#### [Directions]
If a line in the records below contains "Migrations", copy that line.

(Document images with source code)
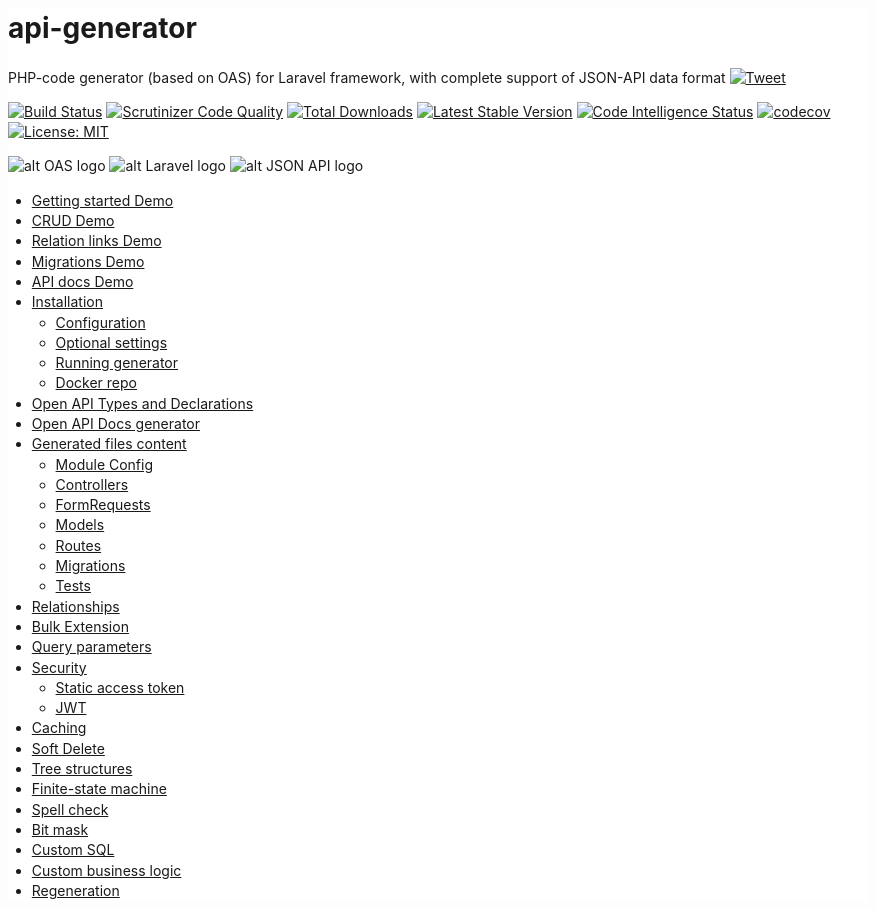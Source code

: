 # api-generator
PHP-code generator (based on OAS) for Laravel framework, with complete support of JSON-API data format  [![Tweet](http://jpillora.com/github-twitter-button/img/tweet.png)](https://twitter.com/intent/tweet?text=Generate%20api%20code%20for%20Laravel%20and%20json-api%20based%20on%20OAS%20&url=https://github.com/RJAPI/api-generator&hashtags=php,api,oas,raml,json-api,laravel,developers)

[![Build Status](https://scrutinizer-ci.com/g/SoliDry/api-generator/badges/build.png?b=master)](https://scrutinizer-ci.com/g/SoliDry/api-generator/build-status/master)
[![Scrutinizer Code Quality](https://scrutinizer-ci.com/g/SoliDry/api-generator/badges/quality-score.png?b=master)](https://scrutinizer-ci.com/g/SoliDry/api-generator/?branch=master)
[![Total Downloads](https://poser.pugx.org/solidry/api-generator/downloads)](https://packagist.org/packages/solidry/api-generator)
[![Latest Stable Version](https://poser.pugx.org/solidry/api-generator/v/stable)](https://packagist.org/packages/solidry/api-generator)
[![Code Intelligence Status](https://scrutinizer-ci.com/g/SoliDry/api-generator/badges/code-intelligence.svg?b=master)](https://scrutinizer-ci.com/code-intelligence)
[![codecov](https://codecov.io/gh/SoliDry/api-generator/branch/master/graph/badge.svg)](https://codecov.io/gh/SoliDry/api-generator)
[![License: MIT](https://img.shields.io/badge/License-MIT-blue.svg)](https://opensource.org/licenses/MIT)

![alt OAS logo](https://github.com/SoliDry/laravel-api/blob/master/tests/images/OpenAPI_Logo_Pantone-1.png)
![alt Laravel logo](https://github.com/SoliDry/laravel-api/blob/master/tests/images/laravel-logo-white.png)
![alt JSON API logo](https://github.com/SoliDry/laravel-api/blob/master/tests/images/jsonapi.png) 

* [Getting started Demo](https://youtu.be/kFXVq4CGkEU)
* [CRUD Demo](https://youtu.be/eYVqn-VecQI)
* [Relation links Demo](https://youtu.be/DPvhiFOzoWE)
* [Migrations Demo](https://youtu.be/gfbdRZhFHn4)
* [API docs Demo](https://youtu.be/JAn5vQbDuHY)
* [Installation](#user-content-installation-via-composer)
    * [Configuration](#user-content-autoloading)
    * [Optional settings](#user-content-optional-settings)
    * [Running generator](#user-content-running-generator)
    * [Docker repo](#user-content-docker-repository)   
* [Open API Types and Declarations](#user-content-open-api-types-and-declarations)
* [Open API Docs generator](#user-content-open-api-docs-generator)    
* [Generated files content](#user-content-generated-files-content)
    * [Module Config](#user-content-module-config)
    * [Controllers](#user-content-controllers)
    * [FormRequests](#user-content-formrequests)
    * [Models](#user-content-models)
    * [Routes](#user-content-routes)
    * [Migrations](#user-content-migrations)
    * [Tests](#user-content-tests)
* [Relationships](#user-content-relationships-particular-qualities)
* [Bulk Extension](#user-content-bulk-extension)
* [Query parameters](#user-content-query-parameters)
* [Security](#user-content-security)
    * [Static access token](#user-content-static-access-token)
    * [JWT](#user-content-jwt-json-web-token)
* [Caching](#user-content-caching)
* [Soft Delete](#user-content-soft-delete)
* [Tree structures](#user-content-tree-structures)
* [Finite-state machine](#user-content-finite-state-machine)
* [Spell check](#user-content-spell-check)
* [Bit mask](#user-content-bit-mask)
* [Custom SQL](#user-content-custom-sql)
* [Custom business logic](#user-content-custom-business-logic)
* [Regeneration](#user-content-regeneration)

#### [Task answer]
* [Migrations Demo](https://youtu.be/gfbdRZhFHn4)
    * [Migrations](#user-content-migrations)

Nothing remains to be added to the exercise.